The RBDG has streamlined the workflow for homeowners in Hoboken looking to comply with regulations administered by the International Construction Code (ICC), the New Jersey Department of Environmental Protection (NJDEP) and the Hoboken Flood Damage Prevention Ordinance. The RBDG also consolidated the vast body of material available in National Flood Insurance Program technical bulletins to provide guidance in best practices. Consistency and clarity in guidance helped expedite the process for those looking to recover.

The RBDG now acts as a blueprint for resilient design in our coastal floodplain, which encompasses more than 70 percent of the city. These guidelines serve as a tool for homeowners, businesses and commercial entities, both for preparation before and recovery from a disaster. The RBDG assists in identifying appropriate materials for the recovery process, learning how to appropriately document mitigation measures and informing which design interventions satisfy zoning and building codes.

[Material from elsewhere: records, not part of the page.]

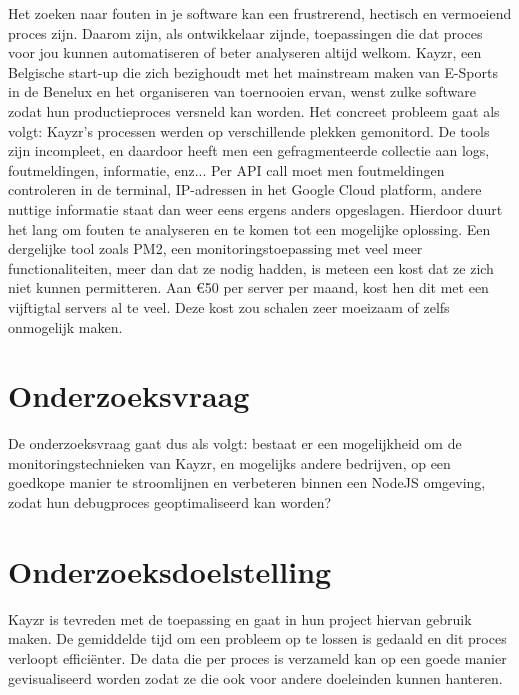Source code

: Het zoeken naar fouten in je software kan een frustrerend, hectisch en vermoeiend proces zijn. Daarom zijn, als ontwikkelaar zijnde, toepassingen die dat proces voor jou kunnen automatiseren of beter analyseren altijd welkom. Kayzr, een Belgische start-up die zich bezighoudt met het mainstream maken van E-Sports in de Benelux en het organiseren van toernooien ervan, wenst zulke software zodat hun productieproces versneld kan worden. Het concreet probleem gaat als volgt: Kayzr's processen werden op verschillende plekken gemonitord. De tools zijn incompleet, en daardoor heeft men een gefragmenteerde collectie aan logs, foutmeldingen, informatie, enz...  Per API call moet men foutmeldingen controleren in de terminal, IP-adressen in het Google Cloud platform, andere nuttige informatie staat dan weer eens ergens anders opgeslagen. Hierdoor duurt het lang om fouten te analyseren en te komen tot een mogelijke oplossing. Een dergelijke tool zoals PM2, een monitoringstoepassing met veel meer functionaliteiten, meer dan dat ze nodig hadden, is meteen een kost dat ze zich niet kunnen permitteren. Aan \euro 50 per server per maand, kost hen dit met een vijftigtal servers al te veel. Deze kost zou schalen zeer moeizaam of zelfs onmogelijk maken.

\section{Onderzoeksvraag}
\label{sec:onderzoeksvraag}

De onderzoeksvraag gaat dus als volgt: bestaat er een mogelijkheid om de monitoringstechnieken van Kayzr, en mogelijks andere bedrijven, op een goedkope manier te stroomlijnen en verbeteren binnen een NodeJS omgeving, zodat hun debugproces geoptimaliseerd kan worden? 


\section{Onderzoeksdoelstelling}
\label{sec:onderzoeksdoelstelling}

Kayzr is tevreden met de toepassing en gaat in hun project hiervan gebruik maken. De gemiddelde tijd om een probleem op te lossen is gedaald en dit proces verloopt efficiënter. De data die per proces is verzameld kan op een goede manier gevisualiseerd worden zodat ze die ook voor andere doeleinden kunnen hanteren.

We know it is not helpful, for instance, to hand someone a stack of FEMA technical bulletins, the construction code and the municipal land use law and walk away. It is, however, helpful for state agencies to identify which resources should be consolidated to help simplify, and thus expedite, the reconstruction process on the city level. Pre-disaster planning can to help municipalities adapt, build and respond in a more resilient way.

Seeing progress across the Hudson

In the spring of 2018, New York City issued the Climate Resiliency Design Guidelines, and the Waterfront Alliance—an organization advocating for resilient and accessible waterfront development in the New York City metro area—issued their Waterfront Edge Design Guidelines.

Each guidance document references the best available science, as well as thought leadership by design professionals working throughout the world. These documents represent a template for decision-making that impacts almost every facet of capital planning, serving as a consistent methodology for building and landscape architects, engineers and planners to design building and infrastructure projects that are resilient to changing climate conditions in the city. The guidelines offer step-by-step instructions on how best to supplement historic climate data with regionally specific, forward-looking climate change data into the design of city projects.

Beginning with the end in mind

A resilient design strategy addresses challenges not with a linear approach, but instead comprehensively, to combine and balance outcomes and requirements. In 1992, noted design and innovation professor Richard Buchanan analyzed design theorist and fellow professor Horst Rittel in Wicked Problems in Design Thinking. The essay presents a dilemma: So-called “wicked problems” of design thinking are difficult to solve among an excess of confusing information, conflicting values and blurred ramifications. Not only are wicked problems difficult to solve, but intractable issues are also often inaccurately categorized as “true or false” instead of “good or bad.”

In fact, there are no “wrong” approaches to design, just less effective ones. Resilient design problems are not like algebra—there isn’t a “right" answer or an exhaustive list of admissible options for enhancing resilience.

It’s heartening to see that states are acknowledging this challenge. On May 21, New Jersey unveiled its Resilient NJ program of resilience planning grants, which focuses on regional teams rather than discrete projects. This program is exactly the type of thought leadership that may help resolve complex, large-scale, regional design issues in the future.

In Hoboken, we know all too well how strong coordination and communication between different levels of government can support effective disaster preparation and rebuilding efforts. As states seek to support municipalities like Hoboken following a disaster, no one can afford to be the last frog that jumps out of the pot—nor can we downplay the high costs of inaction.

It is critical to establish and maintain effective engagement with state agencies and to have access to applicable state-level resources to ensure our cities and towns are prepared for the next Superstorm Sandy. The price of inaction rests on our shoulders. As Rittel keenly identified as one of the properties of wicked problems, we have “no right to be wrong…[and] are fully responsible” for our actions.